The momentary relief in her face struck a feeling of shame to Cyprian's soul. There were men, he knew, who would consider him quixotic. He blinked away the thought. Custom could not lessen the dominion of the Daimon in this matter. Responsible. For all that he had made of life. For the weakness which had originally driven him from his acknowledged sphere. For the narrowness which had spurned Ferlie's confidence in its rightful setting; for the indecision which had kept him from following his truest instincts to love and to declare his love; for the apathetic purposelessness through which he had accepted Burma's bribe of Hla Byu, and the child with the questioning blue eyes.
"What will happen no one can foretell," he said. "Serve another Thakin, or wait; in either case you can always appeal to me for your needs."
Seemingly satisfied, she nodded and then turned from him to hide something on her lashes which made rainbows of the sunshine.
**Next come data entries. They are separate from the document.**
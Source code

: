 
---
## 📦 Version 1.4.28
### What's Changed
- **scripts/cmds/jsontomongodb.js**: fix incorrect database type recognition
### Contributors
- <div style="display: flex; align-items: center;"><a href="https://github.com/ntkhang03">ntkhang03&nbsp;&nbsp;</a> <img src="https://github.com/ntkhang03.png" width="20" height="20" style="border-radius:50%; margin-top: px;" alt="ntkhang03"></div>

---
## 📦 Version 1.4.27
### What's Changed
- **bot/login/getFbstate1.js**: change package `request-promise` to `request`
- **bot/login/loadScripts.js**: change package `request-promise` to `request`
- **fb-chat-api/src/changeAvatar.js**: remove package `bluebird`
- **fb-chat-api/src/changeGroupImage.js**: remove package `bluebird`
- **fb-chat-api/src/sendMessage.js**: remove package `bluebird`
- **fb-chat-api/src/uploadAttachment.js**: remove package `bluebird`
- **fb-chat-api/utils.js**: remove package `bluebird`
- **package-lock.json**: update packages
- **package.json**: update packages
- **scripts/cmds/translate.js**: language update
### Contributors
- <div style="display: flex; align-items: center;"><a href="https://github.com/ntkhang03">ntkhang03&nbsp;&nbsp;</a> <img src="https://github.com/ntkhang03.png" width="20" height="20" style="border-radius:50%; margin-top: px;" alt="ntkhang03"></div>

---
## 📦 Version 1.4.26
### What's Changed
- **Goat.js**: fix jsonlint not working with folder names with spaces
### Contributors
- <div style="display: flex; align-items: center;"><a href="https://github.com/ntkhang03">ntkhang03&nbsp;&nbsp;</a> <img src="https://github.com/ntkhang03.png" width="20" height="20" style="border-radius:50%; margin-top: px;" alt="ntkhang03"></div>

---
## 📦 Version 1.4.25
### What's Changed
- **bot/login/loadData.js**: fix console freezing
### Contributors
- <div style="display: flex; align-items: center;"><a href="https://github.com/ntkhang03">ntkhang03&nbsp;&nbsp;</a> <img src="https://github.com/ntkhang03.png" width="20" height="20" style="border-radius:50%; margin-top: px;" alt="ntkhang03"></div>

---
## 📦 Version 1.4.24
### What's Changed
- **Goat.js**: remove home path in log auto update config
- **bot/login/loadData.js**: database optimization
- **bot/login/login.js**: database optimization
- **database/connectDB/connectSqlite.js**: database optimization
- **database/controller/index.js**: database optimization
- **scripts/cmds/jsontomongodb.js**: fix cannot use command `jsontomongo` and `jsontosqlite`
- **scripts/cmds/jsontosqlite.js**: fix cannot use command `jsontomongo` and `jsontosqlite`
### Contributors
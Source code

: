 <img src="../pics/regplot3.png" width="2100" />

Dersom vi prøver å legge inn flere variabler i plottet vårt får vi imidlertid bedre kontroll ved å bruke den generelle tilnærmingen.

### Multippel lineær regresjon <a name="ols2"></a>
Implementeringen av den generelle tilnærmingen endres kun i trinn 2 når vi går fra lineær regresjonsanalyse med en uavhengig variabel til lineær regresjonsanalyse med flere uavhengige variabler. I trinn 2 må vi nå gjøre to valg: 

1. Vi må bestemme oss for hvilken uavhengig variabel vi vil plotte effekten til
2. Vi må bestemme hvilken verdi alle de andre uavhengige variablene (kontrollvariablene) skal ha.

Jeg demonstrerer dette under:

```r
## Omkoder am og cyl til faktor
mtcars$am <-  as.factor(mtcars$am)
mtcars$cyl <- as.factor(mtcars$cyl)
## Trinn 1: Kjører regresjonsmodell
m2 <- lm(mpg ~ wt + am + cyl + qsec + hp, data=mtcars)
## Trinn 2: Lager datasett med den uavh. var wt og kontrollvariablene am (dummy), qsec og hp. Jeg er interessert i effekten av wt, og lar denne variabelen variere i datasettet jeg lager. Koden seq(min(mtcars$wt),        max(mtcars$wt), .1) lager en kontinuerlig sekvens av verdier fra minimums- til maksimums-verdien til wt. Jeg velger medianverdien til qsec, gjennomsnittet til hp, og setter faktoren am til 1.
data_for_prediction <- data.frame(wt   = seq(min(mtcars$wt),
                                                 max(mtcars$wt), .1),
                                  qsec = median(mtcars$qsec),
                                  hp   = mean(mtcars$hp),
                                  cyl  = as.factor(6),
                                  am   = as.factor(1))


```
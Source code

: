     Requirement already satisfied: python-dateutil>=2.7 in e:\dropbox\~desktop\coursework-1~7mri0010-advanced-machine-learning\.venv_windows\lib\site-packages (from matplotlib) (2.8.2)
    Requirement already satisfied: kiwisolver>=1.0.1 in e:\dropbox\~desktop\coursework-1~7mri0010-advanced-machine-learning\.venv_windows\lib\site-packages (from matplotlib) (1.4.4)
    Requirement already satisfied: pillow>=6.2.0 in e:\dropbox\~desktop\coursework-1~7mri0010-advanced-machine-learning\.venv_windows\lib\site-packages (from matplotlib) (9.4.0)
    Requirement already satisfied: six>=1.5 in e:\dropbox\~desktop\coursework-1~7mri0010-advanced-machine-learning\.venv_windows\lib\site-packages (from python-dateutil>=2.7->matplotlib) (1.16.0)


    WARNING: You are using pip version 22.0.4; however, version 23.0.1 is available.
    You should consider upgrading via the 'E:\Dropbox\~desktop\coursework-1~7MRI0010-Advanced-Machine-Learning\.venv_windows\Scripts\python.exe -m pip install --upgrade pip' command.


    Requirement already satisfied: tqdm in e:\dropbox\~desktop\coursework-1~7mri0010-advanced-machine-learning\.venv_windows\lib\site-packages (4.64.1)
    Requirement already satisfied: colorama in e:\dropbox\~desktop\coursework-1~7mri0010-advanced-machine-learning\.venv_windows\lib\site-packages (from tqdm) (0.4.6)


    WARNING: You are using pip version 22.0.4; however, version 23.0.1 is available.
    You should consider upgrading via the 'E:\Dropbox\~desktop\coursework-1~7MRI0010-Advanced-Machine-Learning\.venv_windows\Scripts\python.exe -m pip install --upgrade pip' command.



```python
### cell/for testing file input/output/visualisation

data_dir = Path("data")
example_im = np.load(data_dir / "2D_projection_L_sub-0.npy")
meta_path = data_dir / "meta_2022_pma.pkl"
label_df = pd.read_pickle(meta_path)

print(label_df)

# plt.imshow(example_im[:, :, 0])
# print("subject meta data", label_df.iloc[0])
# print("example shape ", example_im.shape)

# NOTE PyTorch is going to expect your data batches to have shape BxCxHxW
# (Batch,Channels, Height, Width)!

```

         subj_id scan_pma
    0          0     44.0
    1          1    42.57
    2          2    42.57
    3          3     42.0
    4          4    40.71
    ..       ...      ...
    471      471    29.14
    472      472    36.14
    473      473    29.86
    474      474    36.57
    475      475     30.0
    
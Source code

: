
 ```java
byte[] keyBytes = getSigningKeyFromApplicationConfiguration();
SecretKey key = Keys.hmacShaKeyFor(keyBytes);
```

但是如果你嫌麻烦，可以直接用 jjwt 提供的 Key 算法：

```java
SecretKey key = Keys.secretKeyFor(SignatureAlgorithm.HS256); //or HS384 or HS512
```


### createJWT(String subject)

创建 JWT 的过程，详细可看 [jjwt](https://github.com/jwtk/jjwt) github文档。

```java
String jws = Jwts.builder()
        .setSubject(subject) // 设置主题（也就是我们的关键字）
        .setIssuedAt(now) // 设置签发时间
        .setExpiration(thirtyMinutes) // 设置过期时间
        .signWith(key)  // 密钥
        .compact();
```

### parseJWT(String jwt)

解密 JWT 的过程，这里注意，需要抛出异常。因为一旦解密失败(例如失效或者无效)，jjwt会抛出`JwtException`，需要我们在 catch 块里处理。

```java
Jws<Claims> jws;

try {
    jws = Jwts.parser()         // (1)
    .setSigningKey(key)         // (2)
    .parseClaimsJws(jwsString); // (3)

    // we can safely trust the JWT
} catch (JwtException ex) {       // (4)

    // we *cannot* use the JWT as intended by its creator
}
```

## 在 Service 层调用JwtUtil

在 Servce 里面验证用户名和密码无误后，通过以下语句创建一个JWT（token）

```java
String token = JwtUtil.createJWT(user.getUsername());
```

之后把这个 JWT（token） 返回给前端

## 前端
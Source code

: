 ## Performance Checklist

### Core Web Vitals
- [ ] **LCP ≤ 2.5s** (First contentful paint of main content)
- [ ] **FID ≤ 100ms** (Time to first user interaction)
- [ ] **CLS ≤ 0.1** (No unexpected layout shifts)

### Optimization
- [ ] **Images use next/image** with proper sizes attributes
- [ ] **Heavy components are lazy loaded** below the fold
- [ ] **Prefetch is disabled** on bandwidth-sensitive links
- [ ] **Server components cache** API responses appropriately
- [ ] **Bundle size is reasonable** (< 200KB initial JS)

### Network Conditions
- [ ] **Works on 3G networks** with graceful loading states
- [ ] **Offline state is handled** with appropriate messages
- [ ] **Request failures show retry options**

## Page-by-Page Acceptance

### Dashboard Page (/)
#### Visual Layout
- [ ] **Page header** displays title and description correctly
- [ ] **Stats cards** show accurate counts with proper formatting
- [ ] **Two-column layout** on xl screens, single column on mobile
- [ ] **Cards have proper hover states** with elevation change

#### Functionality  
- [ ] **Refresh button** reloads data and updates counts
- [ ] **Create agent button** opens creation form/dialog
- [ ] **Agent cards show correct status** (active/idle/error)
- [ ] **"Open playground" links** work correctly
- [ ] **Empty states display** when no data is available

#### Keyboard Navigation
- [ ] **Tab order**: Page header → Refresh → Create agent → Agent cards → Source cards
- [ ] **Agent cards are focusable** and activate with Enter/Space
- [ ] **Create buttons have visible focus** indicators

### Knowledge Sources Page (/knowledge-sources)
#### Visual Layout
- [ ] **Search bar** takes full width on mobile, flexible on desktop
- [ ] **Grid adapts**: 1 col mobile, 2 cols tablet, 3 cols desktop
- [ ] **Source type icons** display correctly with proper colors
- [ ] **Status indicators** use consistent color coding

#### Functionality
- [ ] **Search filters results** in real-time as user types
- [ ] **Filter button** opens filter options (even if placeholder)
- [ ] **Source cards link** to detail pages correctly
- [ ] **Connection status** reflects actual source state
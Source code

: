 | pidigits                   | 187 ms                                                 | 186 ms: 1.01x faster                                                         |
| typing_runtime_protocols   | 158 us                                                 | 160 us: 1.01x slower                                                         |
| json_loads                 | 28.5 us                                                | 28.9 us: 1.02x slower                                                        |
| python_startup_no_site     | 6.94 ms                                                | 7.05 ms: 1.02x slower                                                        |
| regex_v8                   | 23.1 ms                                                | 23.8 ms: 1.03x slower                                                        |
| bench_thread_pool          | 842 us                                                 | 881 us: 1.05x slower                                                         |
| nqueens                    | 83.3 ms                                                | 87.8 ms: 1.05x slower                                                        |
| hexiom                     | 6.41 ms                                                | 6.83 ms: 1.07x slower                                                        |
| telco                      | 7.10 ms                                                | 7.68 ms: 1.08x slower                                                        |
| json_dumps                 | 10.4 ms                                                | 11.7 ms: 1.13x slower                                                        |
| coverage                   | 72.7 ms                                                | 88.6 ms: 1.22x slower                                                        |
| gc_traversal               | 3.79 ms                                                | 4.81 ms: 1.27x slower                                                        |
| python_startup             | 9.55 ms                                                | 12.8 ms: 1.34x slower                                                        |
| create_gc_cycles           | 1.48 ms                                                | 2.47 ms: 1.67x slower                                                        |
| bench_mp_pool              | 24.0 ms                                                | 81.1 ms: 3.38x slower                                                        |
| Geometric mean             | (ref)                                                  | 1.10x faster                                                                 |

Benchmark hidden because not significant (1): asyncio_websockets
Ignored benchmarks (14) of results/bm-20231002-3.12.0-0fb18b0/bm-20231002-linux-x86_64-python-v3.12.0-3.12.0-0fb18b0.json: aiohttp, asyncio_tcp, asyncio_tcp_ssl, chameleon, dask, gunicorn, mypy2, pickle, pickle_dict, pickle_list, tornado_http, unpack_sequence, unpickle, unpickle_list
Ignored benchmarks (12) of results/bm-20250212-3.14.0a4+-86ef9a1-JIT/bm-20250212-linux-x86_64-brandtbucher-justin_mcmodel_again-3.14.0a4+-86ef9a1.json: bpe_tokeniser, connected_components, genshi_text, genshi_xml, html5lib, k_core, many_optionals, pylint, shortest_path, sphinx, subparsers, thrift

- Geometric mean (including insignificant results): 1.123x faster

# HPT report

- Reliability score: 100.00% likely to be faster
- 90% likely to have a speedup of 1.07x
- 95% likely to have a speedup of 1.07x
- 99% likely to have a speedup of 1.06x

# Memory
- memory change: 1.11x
She had always been a little afraid of him, although he never got drunk, nor beat her, nor threw things about the house as she knew, from her friends, so many foreign masters did. He was always silent, work-absorbed, apart from her—it was like living with the marble Buddha on the river-bank, who eternally contemplated, in the regulation attitude, the water traffic slipping by on its very mortal affairs, from town to town. She clutched the baby to her in a spasm of passionate regret—although, of course, there remained nothing to regret since their future was assured.
"It has been peace here, Thakin?" she said, on a timid note of interrogation.
He laid a gentle hand upon the yielding shoulder; her tiny bones felt soft like a kitten's bones.
"It is never peace for long, child," he answered.
* * * * * *
He had wired the date of his arrival to Miss Trefusis; the compromise of a reply to the letter he had not felt capable of answering. But he was not prepared to see the severely stately figure of that decisive lady waiting at the docks.
She greeted him as if they had parted yesterday.
"People remain vivid to me," she said in explanation, leading him to the closed limousine. "We are motoring to my place near town, and your heavy luggage can go by train. You are coming to stay with me until you've had time to choose your roost. On the way down in the car I can elucidate. Meanwhile, a brief catechism will clear the air. Married?"
Cyprian shook his head.
"I am glad," said the old lady. "Your having no responsibilities will simplify matters. Was leave due to you?"
"I took 'Urgent Private Affairs'."
"Good. They should more than occupy your attention. Get in."
Her hand directed him towards the car.
Cyprian obeyed, hypnotized. Once they were seated she swung sideways to look him full in the face.
"Do you know why I have risked this? For love of Ferlie. You might have consigned me to the devil, had you developed into an official of high standing, very much married, with a brace of inarticulate, spectacled children. Instinct told me that you were alone in spirit, even if among your fellow-men; overworking, and living at the bottom of a mine, not of rubies, but of buried hopes. Was I right?"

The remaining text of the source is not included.